If a line holds the word "class", copy it from the entries.
Top of Data to examine
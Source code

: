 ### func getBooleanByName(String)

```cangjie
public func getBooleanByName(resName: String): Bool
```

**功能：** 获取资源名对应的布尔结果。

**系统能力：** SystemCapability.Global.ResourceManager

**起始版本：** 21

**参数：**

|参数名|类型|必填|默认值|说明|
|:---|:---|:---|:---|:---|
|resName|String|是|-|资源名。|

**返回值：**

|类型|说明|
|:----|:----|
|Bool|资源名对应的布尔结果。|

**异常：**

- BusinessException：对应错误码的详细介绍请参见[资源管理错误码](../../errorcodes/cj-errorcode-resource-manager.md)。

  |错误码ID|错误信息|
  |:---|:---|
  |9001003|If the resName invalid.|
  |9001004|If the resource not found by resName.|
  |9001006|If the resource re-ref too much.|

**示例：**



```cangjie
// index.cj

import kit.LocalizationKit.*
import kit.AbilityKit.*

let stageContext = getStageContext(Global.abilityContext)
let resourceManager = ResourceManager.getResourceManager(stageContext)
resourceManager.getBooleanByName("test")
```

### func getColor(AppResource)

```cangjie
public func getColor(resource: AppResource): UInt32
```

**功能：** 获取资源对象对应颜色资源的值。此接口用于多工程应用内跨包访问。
Bottom of Data to examine
Top of Data to examine
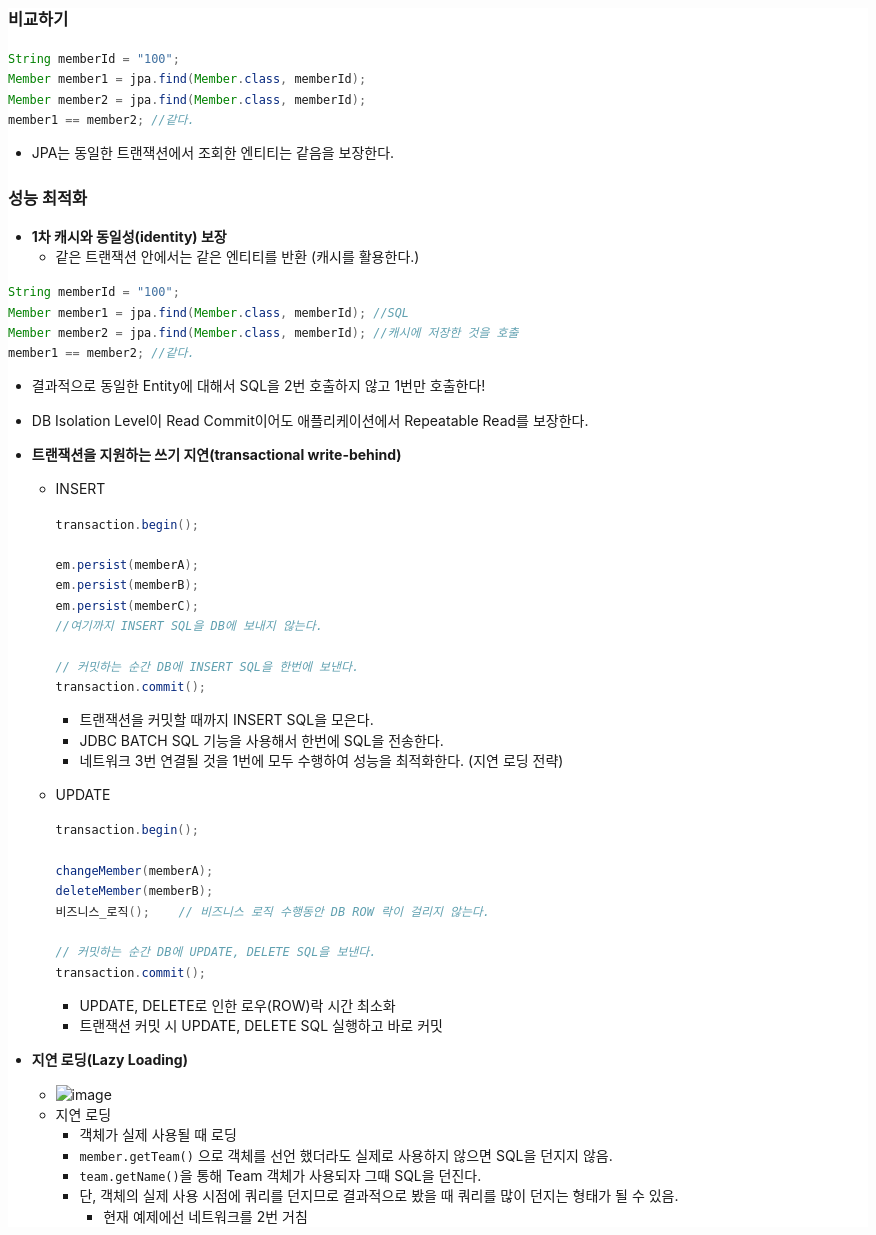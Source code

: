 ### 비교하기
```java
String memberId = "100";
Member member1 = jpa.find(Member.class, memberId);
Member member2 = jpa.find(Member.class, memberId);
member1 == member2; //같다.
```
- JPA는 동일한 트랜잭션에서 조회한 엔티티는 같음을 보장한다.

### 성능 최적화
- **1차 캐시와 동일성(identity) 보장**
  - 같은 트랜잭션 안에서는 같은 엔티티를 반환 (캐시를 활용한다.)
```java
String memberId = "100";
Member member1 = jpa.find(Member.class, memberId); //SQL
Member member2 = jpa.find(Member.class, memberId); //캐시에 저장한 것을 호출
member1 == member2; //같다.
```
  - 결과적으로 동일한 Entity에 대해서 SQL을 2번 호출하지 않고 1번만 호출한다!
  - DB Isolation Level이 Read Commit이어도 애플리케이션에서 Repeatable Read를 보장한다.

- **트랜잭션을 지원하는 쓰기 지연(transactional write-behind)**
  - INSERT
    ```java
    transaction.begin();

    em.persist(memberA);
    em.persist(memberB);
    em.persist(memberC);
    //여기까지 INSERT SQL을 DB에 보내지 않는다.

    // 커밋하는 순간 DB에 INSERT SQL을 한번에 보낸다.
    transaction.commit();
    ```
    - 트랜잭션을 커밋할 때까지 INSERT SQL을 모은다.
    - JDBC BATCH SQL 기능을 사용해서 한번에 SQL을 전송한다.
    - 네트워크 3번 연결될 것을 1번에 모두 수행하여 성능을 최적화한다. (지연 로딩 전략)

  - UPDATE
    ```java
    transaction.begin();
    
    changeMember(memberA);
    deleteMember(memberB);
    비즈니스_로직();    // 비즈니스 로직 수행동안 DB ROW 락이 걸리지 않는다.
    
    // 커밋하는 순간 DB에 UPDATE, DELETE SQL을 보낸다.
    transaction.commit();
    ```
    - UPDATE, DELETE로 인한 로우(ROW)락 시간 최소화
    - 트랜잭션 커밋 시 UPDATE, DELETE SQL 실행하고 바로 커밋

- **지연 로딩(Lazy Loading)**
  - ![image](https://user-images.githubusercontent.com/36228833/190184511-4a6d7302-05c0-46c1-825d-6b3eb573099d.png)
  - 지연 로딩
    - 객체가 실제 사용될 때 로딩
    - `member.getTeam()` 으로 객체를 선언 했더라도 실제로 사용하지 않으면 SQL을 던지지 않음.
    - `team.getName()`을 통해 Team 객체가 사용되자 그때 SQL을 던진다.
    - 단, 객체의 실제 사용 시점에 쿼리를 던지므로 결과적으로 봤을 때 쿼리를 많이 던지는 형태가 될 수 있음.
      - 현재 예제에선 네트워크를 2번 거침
Bottom of Data to examine
### Exercise solution
Member member1 = jpa.find(Member.class, memberId);
Member member2 = jpa.find(Member.class, memberId);
Member member1 = jpa.find(Member.class, memberId); //SQL
Member member2 = jpa.find(Member.class, memberId); //캐시에 저장한 것을 호출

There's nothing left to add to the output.